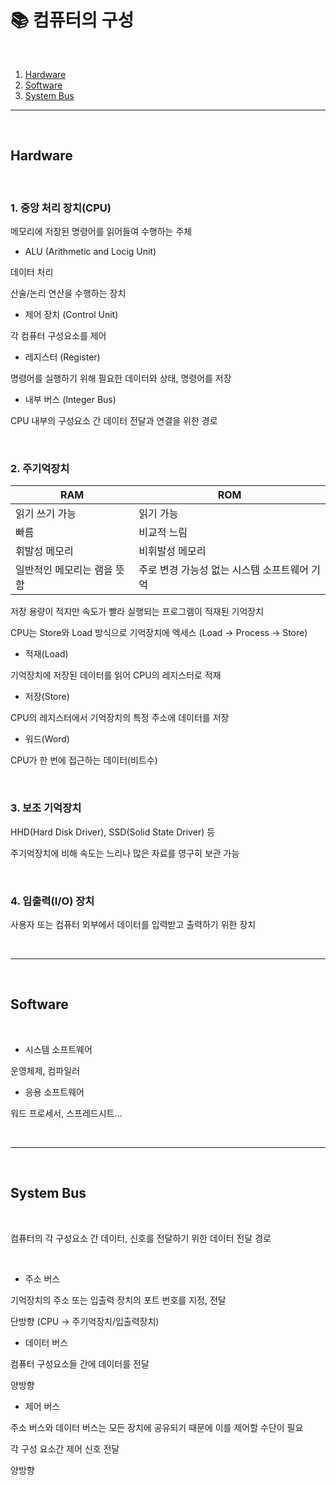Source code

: # 📚 컴퓨터의 구성

<br>

1. [Hardware](#hardware)
2. [Software](#software)
3. [System Bus](#system-bus)

---

<br>

## Hardware

<br>

### 1. 중앙 처리 장치(CPU)

메모리에 저장된 명령어를 읽어들여 수행하는 주체

- ALU (Arithmetic and Locig Unit)

데이터 처리

산술/논리 연산을 수행하는 장치

- 제어 장치 (Control Unit)

각 컴퓨터 구성요소를 제어

- 레지스터 (Register)

명령어를 실행하기 위해 필요한 데이터와 상태, 명령어를 저장

- 내부 버스 (Integer Bus)

CPU 내부의 구성요소 간 데이터 전달과 연결을 위한 경로

<br>

### 2. 주기억장치

| RAM                         | ROM                                          |
| --------------------------- | -------------------------------------------- |
| 읽기 쓰기 가능              | 읽기 가능                                    |
| 빠름                        | 비교적 느림                                  |
| 휘발성 메모리               | 비휘발성 메모리                              |
| 일반적인 메모리는 램을 뜻함 | 주로 변경 가능성 없는 시스템 소프트웨어 기억 |

저장 용량이 적지만 속도가 빨라 실행되는 프로그램이 적재된 기억장치

CPU는 Store와 Load 방식으로 기억장치에 엑세스 (Load -> Process -> Store)

- 적재(Load)

기억장치에 저장된 데이터를 읽어 CPU의 레지스터로 적재

- 저장(Store)

CPU의 레지스터에서 기억장치의 특정 주소에 데이터를 저장

- 워드(Word)

CPU가 한 번에 접근하는 데이터(비트수)

<br>

### 3. 보조 기억장치

HHD(Hard Disk Driver), SSD(Solid State Driver) 등

주기억장치에 비해 속도는 느리나 많은 자료를 영구히 보관 가능

<br>

### 4. 입출력(I/O) 장치

사용자 또는 컴퓨터 외부에서 데이터를 입력받고 출력하기 위한 장치

<br>

---

<br>

## Software

<br>

- 시스템 소프트웨어

운영체제, 컴파일러

- 응용 소프트웨어

워드 프로세서, 스프레드시트...

<br>

---

<br>

## System Bus

<br>

컴퓨터의 각 구성요소 간 데이터, 신호를 전달하기 위한 데이터 전달 경로

<br>

- 주소 버스

기억장치의 주소 또는 입출력 장치의 포트 번호를 지정, 전달

단방향 (CPU -> 주기억장치/입출력장치)

- 데이터 버스

컴퓨터 구성요소들 간에 데이터를 전달

양방향

- 제어 버스

주소 버스와 데이터 버스는 모든 장치에 공유되기 때문에 이를 제어할 수단이 필요

각 구성 요소간 제어 신호 전달

양방향

<br>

■ ■ ■ ■ ■ ■ ■

▸ **Work to complete**
Leave the pictures out and please restate exactly the lines running from the start of the material through the one with "각 컴퓨터 구성요소를 제어".

▸ **Answer space**
Source code

: # 📚 컴퓨터의 구성

<br>

1. [Hardware](#hardware)
2. [Software](#software)
3. [System Bus](#system-bus)

---

<br>

## Hardware

<br>

### 1. 중앙 처리 장치(CPU)

메모리에 저장된 명령어를 읽어들여 수행하는 주체

- ALU (Arithmetic and Locig Unit)

데이터 처리

산술/논리 연산을 수행하는 장치

- 제어 장치 (Control Unit)

각 컴퓨터 구성요소를 제어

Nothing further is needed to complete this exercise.